Project

General

Profile

Sam_web_client_Command_Reference

General Common Options

All commands have help options and base options that are the same. Some commands have specific options for just that command. Only command-specific options will be listed in the per-command information below.

Help options

-h, --help            show this help message and exit
--help-commands       list available commands

For example:

% samweb find-project --help

usage: samweb [base options] find-project [command options] <project name>

Return the URL for a running project

(and lists the options)

Or to find the available commands:

% samweb --help-commands
Available commands:

  Definition commands:
    count-definition-files
    create-definition
    delete-definition
    describe-definition
    list-definition-files
    list-definitions
    modify-definition
    take-snapshot

  Data file commands:
    add-file-location
    count-files
    declare-file
    file-lineage
    get-file-access-url
    get-metadata
    list-files
    locate-file
    modify-metadata
    remove-file-location
    retire-file
    validate-metadata

  Project commands:
    find-project
    get-next-file
    list-projects
    prestage-dataset
    project-recovery
    project-summary
    release-file
    run-project
    set-process-status
    start-process
    start-project
    stop-process
    stop-project

  Utility commands:
    file-checksum
    server-info

Admin commands:
    add-application
    add-data-disk
    add-parameter
    add-user
    add-value
    describe-user
    list-applications
    list-data-disks
    list-parameters
    list-users
    list-values
    modify-user

Base Options

-e EXPERIMENT, --experiment=EXPERIMENT
use this experiment server. If not set, defaults to $SAM_EXPERIMENT.
--dev               use development server
-s, --secure        always use secure (SSL) mode
--cert=CERT         x509 certificate for authentication. If not specified, use $X509_USER_PROXY, $X509_USER_CERT/$X509_USER_KEY or standard grid proxy location
--key=KEY           x509 key for authentication (defaults to same as certificate)
-v, --verbose       Verbose mode

Definition commands

samweb [base options] count-definition-files [command options] <dataset definition>

Count number of files in a dataset definition. This can be done as a sanity check before launching a job, especially to get an idea how large the job is before submitting it. If the number of files is zero, check for mistyping. Also check to verify you haven't matched more than you intended by adding an OR condition that matches everything. Counting the files in the definition helps if you have a rough idea of how many files it should be, or just to ensure you didn't mistype the name.

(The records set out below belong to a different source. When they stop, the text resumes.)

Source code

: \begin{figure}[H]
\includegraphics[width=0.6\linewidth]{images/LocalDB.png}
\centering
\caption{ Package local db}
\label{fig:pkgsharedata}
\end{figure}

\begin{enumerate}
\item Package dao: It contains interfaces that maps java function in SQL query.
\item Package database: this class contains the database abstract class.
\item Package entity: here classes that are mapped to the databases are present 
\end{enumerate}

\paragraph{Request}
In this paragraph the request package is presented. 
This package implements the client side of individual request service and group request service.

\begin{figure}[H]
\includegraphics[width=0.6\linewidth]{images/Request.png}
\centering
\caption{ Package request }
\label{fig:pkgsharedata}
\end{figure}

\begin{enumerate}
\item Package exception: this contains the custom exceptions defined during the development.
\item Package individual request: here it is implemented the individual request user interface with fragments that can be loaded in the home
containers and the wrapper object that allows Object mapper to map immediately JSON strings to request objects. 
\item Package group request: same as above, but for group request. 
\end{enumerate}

Counting files is also done when users want to ensure that one job is run per file, such as when a matching output per file is desired. Users can run this command to count the files to be able to tell jobsub how many files there are.

Users also might want to count the number of files to estimate how long the worker jobs will take in case they are close to the limit of processing allowed.

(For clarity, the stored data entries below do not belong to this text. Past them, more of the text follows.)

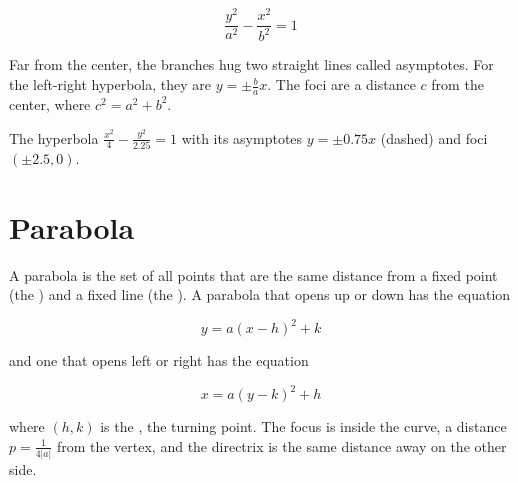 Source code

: \begin{equation}
\frac{y^2}{a^2} - \frac{x^2}{b^2} = 1
\end{equation}

Far from the center, the branches hug two straight lines called
asymptotes. For the left-right hyperbola, they are
$y = \pm \frac{b}{a}x$. The foci are a distance $c$ from the center, where
$c^2 = a^2 + b^2$.

\begin{center}

The hyperbola $\frac{x^2}{4} - \frac{y^2}{2.25} = 1$ with its asymptotes
$y = \pm 0.75x$ (dashed) and foci $(\pm 2.5, 0)$.
\end{center}

\section{Parabola}

A parabola is the set of all points that are the same
distance from a fixed point (the ) and a fixed line (the
). A parabola that opens up or down
has the equation

\begin{equation}
y = a(x - h)^2 + k
\end{equation}

and one that opens left or right has the equation

\begin{equation}
x = a(y - k)^2 + h
\end{equation}

where $(h,k)$ is the , the turning point. The focus is
inside the curve, a distance $p = \frac{1}{4|a|}$ from the vertex, and the
directrix is the same distance away on the other side.

\begin{center}
\end{center}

samweb [base options] create-definition [command options] <new definition name> <dimensions>

Create a new dataset definition. When doing experiment analysis, definitions are probably already defined, but users might want to do analysis with subsets of a defined dataset definition, and this command is used to create that dataset definition.

Most experiments have a small group to define the official definitions for the experiment, and this group uses this command to make those definitions.

Another possible use is to create a special dataset definition to figure out the noise in an experiment, or to update calibration, or other things that aren't in the official definitions for the experiment.

Users also can make datasets of things that aren't really data, like configuration files for simulation, or logfiles. SAM allows the creation of a dataset consisting of logfiles so analysis can be run over that dataset, say to look for a particular error message over the last five years.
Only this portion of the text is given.